◆ Try it ◆
Wherever the string "SuspendComment" appears in the records, return the line that holds it.

----- Data for processing -----

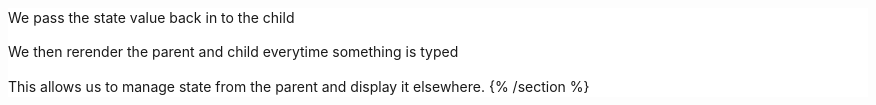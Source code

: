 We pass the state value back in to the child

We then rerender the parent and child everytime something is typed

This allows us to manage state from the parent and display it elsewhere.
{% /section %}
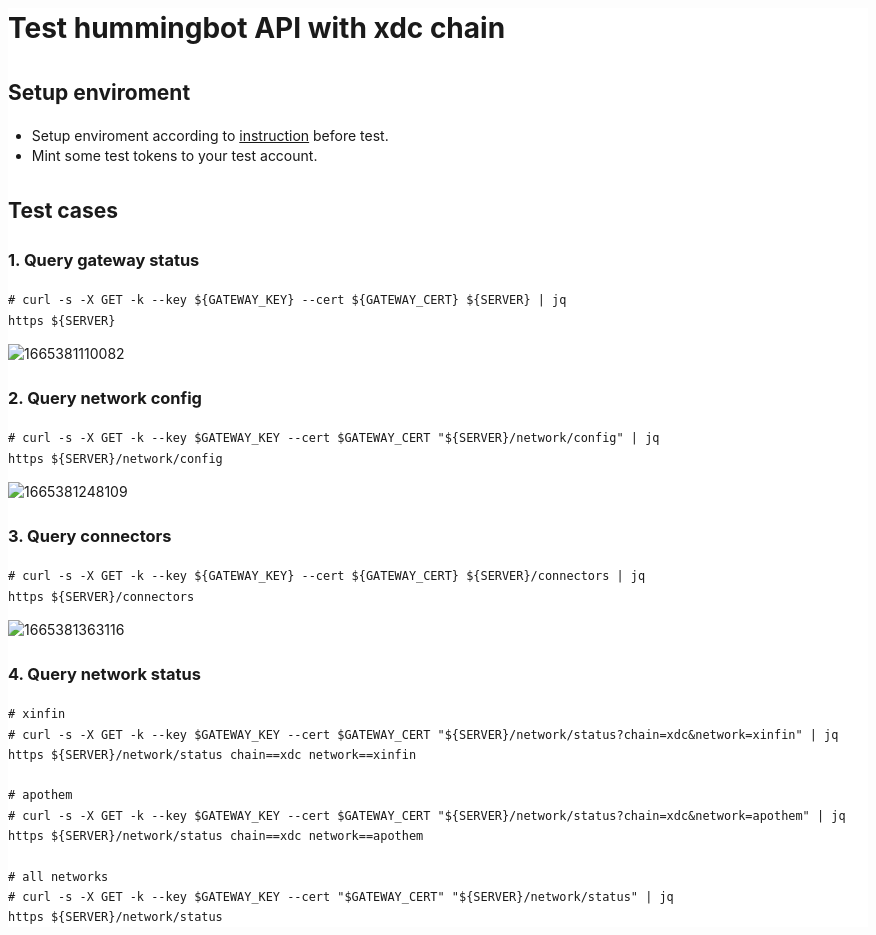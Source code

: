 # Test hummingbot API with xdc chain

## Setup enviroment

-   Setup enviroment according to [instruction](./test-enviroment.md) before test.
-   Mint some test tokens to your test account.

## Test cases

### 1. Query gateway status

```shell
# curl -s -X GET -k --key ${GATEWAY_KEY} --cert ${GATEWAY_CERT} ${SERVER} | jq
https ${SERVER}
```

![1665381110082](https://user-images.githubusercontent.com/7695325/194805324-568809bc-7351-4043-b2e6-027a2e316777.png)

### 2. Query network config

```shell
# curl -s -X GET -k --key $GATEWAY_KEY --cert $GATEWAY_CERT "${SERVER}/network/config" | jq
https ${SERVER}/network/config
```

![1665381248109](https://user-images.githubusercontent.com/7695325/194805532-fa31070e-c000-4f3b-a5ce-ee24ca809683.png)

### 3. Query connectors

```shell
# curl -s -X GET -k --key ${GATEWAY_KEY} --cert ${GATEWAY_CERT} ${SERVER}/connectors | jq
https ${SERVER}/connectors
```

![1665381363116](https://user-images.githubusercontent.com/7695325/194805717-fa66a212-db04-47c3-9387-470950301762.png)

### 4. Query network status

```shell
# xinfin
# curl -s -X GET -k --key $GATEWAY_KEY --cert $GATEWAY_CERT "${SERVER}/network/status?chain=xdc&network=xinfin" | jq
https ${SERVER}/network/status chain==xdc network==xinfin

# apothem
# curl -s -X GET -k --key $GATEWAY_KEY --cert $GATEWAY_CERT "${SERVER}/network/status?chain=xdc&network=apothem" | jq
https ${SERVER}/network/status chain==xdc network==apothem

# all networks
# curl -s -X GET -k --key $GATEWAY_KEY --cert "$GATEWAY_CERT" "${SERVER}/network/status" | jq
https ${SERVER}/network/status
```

-----
----- Data for processing -----

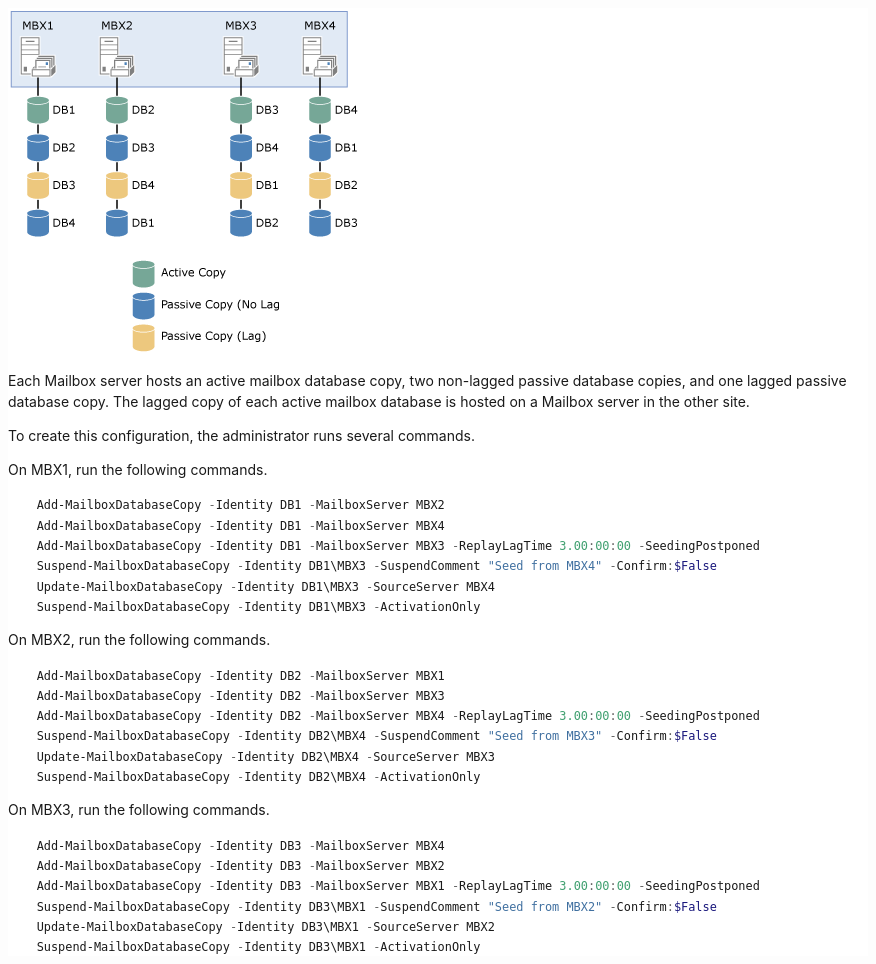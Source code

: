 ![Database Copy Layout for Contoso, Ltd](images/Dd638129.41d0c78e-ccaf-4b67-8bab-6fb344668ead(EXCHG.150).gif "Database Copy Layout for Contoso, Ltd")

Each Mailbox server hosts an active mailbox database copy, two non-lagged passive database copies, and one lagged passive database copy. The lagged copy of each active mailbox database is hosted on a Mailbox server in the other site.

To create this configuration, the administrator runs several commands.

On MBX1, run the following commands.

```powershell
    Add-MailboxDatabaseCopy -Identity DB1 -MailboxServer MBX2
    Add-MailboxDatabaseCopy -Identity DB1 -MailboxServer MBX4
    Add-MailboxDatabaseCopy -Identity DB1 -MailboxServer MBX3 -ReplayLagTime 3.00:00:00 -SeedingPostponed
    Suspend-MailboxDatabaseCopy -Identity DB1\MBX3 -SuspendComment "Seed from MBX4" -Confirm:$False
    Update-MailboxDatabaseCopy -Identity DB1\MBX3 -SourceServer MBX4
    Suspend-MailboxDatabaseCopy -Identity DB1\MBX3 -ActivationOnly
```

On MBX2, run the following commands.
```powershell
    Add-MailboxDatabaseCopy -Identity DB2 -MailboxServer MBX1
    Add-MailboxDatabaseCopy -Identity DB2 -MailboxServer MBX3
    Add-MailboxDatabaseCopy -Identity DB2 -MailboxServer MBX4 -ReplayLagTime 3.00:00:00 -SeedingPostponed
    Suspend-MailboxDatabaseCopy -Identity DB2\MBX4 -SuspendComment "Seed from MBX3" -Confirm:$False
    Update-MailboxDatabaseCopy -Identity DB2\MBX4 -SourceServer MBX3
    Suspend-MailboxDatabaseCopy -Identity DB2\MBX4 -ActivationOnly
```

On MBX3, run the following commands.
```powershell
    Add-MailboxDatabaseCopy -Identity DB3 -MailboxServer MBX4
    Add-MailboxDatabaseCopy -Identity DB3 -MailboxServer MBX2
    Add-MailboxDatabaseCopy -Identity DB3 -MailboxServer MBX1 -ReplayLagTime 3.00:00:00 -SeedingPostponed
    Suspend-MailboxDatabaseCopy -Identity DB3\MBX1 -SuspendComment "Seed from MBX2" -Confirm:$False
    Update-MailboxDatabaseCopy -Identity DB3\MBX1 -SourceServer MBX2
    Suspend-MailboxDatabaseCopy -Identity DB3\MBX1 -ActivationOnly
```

-----

◆ Written answer ◆
    Suspend-MailboxDatabaseCopy -Identity DB1\MBX3 -SuspendComment "Seed from MBX4" -Confirm:$False
    Suspend-MailboxDatabaseCopy -Identity DB2\MBX4 -SuspendComment "Seed from MBX3" -Confirm:$False
    Suspend-MailboxDatabaseCopy -Identity DB3\MBX1 -SuspendComment "Seed from MBX2" -Confirm:$False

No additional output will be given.